Los sábados tenían la virtud de que el despertador no
funcionaba. El Viajero buscaba zonas frescas entre las sábanas intentando
retardar el proceso de despertar. Y vio la “gota en el estanque”.
Aquella imagen familiar, que interiorizó en la juventud y que
representaba la parábola de una idea extraña y muy importante en la asignatura
de física: La de “campo”.
La gota caía en el estanque (campo) y se producía la alteración
(ondas): Estas corrían hasta llegar al borde y rebotaban.

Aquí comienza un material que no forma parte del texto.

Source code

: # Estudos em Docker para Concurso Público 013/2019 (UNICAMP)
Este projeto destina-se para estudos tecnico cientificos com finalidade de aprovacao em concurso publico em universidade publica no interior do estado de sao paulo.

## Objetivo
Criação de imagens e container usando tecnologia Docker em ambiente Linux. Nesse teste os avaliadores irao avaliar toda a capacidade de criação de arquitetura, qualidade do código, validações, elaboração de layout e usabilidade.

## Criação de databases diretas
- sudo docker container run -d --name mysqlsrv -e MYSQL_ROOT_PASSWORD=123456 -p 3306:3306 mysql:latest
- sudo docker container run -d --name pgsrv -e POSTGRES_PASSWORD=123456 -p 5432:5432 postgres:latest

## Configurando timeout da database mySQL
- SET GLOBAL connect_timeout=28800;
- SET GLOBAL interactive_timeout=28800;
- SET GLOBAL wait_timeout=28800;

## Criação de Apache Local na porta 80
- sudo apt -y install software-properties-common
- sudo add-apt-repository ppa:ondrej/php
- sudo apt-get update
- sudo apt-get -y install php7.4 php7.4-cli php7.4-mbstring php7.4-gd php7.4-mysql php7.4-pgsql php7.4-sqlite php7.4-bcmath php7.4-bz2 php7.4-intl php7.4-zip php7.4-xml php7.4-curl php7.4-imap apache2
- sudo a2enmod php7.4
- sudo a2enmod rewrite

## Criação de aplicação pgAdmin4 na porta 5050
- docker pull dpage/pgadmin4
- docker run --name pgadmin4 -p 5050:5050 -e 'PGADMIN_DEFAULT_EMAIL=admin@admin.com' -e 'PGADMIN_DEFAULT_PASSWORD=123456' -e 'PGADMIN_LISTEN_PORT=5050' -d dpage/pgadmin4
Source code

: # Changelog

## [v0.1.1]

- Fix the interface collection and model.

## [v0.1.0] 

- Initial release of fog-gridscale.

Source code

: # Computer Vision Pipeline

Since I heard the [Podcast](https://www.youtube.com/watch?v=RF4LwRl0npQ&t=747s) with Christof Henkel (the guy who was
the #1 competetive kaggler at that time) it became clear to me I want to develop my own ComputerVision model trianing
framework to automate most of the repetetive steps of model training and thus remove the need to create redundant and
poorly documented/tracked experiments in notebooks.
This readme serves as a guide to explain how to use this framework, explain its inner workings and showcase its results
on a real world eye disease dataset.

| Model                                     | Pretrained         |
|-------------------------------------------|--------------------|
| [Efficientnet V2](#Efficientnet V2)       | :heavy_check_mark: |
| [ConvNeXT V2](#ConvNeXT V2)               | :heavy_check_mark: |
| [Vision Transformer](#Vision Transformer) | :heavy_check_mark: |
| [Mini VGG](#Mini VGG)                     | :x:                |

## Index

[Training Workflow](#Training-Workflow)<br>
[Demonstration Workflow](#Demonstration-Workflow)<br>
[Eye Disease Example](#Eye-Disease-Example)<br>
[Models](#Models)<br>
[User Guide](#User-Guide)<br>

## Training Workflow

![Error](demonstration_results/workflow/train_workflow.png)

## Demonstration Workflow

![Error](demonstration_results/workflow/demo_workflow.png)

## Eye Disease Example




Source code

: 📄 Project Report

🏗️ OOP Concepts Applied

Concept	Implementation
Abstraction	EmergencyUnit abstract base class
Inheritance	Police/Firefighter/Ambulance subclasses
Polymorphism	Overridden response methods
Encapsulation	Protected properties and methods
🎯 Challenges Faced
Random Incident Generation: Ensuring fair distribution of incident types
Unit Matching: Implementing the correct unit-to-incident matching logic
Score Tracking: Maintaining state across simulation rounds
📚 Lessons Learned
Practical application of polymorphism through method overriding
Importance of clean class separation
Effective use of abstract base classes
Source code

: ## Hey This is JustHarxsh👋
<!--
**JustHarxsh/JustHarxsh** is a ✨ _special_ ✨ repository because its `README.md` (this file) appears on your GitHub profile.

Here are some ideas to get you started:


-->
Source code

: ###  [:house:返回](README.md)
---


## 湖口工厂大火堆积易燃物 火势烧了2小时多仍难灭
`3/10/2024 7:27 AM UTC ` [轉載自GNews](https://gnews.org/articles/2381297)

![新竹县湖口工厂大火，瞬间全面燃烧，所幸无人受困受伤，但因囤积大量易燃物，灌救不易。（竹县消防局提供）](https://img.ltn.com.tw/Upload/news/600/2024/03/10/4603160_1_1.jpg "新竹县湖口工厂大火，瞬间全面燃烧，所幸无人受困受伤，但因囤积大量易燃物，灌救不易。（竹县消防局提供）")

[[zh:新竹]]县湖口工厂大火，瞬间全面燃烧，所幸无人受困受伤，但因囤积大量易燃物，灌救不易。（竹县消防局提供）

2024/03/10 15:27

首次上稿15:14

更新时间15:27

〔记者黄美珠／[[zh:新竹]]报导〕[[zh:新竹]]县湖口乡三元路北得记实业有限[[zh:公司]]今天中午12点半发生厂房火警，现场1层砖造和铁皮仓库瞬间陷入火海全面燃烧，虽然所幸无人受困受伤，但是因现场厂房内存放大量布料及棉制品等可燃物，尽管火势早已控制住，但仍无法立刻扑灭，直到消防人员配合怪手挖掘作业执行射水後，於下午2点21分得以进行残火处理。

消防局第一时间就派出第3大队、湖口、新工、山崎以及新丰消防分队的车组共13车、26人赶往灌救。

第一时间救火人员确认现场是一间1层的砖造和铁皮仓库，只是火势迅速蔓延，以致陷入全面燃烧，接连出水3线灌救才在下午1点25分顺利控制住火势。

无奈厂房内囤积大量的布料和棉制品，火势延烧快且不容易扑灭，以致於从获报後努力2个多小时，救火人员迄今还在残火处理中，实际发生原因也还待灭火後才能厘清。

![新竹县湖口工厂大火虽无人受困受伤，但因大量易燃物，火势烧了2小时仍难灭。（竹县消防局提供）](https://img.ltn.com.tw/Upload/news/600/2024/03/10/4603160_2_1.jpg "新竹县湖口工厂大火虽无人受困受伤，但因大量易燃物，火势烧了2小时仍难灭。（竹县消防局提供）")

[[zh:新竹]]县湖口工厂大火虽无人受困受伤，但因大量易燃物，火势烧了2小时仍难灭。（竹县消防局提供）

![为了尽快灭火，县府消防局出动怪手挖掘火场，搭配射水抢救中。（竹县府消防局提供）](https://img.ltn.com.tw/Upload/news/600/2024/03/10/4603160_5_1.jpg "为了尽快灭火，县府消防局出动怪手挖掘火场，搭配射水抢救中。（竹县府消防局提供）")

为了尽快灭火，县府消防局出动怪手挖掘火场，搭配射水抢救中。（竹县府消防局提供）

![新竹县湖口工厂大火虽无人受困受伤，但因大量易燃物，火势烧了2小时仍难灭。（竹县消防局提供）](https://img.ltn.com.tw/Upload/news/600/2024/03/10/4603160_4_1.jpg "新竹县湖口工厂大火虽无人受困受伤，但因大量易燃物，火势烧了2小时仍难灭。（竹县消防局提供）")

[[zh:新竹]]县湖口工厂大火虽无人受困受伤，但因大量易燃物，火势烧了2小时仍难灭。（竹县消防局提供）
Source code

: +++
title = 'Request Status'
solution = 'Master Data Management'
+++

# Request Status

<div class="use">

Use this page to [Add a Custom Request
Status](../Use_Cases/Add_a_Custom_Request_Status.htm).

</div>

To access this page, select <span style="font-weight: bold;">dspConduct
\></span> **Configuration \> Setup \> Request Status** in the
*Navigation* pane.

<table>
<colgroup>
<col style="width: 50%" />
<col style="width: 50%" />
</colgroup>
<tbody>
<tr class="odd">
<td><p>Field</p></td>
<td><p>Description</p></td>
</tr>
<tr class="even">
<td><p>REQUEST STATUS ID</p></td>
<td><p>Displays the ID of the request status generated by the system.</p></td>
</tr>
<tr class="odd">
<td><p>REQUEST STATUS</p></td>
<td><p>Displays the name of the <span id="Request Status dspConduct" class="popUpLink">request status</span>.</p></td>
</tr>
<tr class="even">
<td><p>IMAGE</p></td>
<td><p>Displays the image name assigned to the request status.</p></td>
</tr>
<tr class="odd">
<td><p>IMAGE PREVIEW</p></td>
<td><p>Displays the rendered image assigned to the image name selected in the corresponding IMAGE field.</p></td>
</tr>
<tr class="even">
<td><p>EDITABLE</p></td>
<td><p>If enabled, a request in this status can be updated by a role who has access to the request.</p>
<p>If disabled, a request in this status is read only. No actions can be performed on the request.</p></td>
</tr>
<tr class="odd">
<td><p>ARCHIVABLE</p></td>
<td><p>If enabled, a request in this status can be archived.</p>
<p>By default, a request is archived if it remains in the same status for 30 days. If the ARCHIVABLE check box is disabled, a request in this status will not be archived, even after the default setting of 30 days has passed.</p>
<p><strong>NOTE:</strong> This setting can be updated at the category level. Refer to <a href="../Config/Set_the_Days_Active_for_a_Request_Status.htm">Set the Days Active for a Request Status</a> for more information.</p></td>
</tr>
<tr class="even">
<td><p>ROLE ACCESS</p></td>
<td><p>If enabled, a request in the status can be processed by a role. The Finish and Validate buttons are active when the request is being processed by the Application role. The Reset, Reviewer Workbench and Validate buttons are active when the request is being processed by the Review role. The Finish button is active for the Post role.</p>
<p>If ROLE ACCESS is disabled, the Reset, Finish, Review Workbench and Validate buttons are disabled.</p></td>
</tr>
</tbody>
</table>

Esta idea lo dejo confuso. En el espacio los campos son (por lo
menos) tridimensionales, tienen sus alteraciones (las ondas). Todos vivimos en
los campos y disfrutamos de sus alteraciones. Y se preguntó:
¿A dónde van cuando se atenúan?
¿Dónde está el borde?
¿Dónde rebotan las ondas en el espacio tridimensional?

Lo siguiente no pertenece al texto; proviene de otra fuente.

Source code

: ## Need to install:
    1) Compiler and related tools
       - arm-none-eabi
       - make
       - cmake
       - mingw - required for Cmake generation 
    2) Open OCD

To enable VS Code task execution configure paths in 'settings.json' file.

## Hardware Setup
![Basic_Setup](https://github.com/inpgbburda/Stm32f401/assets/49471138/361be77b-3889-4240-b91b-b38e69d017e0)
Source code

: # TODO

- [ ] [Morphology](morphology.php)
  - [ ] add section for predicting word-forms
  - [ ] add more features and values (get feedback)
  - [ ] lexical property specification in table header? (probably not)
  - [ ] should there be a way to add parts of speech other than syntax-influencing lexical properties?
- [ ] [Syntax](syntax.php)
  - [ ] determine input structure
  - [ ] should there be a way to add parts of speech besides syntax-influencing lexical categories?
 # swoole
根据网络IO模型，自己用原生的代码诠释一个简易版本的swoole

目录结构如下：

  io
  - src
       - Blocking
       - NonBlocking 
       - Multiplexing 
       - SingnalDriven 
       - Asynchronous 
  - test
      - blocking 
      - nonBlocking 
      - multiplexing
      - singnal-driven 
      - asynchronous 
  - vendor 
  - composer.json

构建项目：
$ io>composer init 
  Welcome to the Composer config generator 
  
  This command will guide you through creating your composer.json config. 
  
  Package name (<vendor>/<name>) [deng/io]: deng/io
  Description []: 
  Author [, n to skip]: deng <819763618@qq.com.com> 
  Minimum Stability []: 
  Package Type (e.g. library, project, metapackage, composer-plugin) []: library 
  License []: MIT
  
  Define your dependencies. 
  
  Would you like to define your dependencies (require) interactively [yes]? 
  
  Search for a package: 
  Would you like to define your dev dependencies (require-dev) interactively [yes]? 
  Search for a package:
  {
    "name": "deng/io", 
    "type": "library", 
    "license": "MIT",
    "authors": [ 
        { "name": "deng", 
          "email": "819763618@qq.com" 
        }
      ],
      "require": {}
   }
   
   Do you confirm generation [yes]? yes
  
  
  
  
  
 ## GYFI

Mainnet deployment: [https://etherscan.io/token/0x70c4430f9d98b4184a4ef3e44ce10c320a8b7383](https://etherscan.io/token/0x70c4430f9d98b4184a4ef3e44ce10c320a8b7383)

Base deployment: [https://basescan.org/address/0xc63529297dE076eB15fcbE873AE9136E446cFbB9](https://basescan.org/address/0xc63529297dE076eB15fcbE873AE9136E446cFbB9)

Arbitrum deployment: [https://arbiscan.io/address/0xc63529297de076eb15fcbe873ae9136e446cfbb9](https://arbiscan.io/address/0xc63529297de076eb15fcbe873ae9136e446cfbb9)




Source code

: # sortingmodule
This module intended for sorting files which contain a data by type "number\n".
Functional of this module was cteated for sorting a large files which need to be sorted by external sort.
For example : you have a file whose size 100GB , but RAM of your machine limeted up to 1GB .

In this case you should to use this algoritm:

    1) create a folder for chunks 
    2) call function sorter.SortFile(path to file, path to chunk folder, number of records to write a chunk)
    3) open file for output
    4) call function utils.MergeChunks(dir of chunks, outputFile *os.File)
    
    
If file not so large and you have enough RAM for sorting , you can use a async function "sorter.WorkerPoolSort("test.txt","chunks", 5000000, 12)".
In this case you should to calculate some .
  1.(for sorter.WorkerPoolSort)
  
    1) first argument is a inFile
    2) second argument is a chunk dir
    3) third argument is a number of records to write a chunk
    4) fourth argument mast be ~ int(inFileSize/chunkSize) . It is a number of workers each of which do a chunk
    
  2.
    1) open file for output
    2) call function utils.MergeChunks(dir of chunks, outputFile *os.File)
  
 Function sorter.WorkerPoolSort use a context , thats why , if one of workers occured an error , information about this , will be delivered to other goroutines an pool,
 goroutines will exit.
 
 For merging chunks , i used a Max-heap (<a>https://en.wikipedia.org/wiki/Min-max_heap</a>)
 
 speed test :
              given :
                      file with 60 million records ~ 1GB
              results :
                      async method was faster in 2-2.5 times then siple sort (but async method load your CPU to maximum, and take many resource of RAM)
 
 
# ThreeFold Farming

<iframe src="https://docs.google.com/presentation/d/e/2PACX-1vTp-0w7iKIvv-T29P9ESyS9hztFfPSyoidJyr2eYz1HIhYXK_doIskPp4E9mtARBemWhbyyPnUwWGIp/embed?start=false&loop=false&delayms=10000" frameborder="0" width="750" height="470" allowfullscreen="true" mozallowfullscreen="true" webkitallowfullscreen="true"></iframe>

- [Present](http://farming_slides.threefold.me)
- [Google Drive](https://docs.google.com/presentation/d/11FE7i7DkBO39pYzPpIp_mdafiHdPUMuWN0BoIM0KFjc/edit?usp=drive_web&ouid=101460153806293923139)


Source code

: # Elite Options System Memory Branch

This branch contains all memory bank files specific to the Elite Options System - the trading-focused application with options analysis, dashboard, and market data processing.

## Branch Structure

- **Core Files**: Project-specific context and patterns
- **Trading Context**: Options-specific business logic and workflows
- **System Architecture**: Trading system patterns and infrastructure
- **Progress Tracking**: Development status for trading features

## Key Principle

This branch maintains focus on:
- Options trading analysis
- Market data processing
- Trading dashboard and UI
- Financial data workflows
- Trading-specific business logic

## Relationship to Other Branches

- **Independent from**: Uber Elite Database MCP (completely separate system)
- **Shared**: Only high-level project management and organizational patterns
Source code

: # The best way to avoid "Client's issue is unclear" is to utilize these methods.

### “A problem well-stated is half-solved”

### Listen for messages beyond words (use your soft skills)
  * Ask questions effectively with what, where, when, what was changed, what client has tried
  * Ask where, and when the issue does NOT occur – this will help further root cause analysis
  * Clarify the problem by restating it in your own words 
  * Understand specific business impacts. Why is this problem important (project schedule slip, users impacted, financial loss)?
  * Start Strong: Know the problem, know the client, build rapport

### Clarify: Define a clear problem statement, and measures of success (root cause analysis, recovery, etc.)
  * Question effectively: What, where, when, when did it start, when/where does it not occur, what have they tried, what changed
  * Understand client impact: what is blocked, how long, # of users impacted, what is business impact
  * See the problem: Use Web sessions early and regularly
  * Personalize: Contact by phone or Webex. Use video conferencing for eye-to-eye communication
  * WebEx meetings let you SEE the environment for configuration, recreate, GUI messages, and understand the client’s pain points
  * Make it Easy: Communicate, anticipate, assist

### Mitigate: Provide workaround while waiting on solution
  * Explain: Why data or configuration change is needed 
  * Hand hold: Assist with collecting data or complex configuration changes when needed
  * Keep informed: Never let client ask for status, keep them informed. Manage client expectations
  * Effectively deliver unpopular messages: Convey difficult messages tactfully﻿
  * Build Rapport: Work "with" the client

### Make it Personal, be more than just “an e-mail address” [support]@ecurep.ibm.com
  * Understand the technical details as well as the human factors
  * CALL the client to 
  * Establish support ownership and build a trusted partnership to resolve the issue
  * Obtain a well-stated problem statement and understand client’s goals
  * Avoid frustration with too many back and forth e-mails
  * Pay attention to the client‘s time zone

Y siguieron apareciendo preguntas sin respuesta para él. Comprendió que tenía que volver a estudiar los campos. Que era
un concepto complejo.
Pero no renunció a su imagen de la gota en el estanque. Bella.
Y quiso que su estanque fuera cristalino,
De fondo de verdín...
Y al poco era un espejo.
Prístino.
Miró y abandonó las preguntas.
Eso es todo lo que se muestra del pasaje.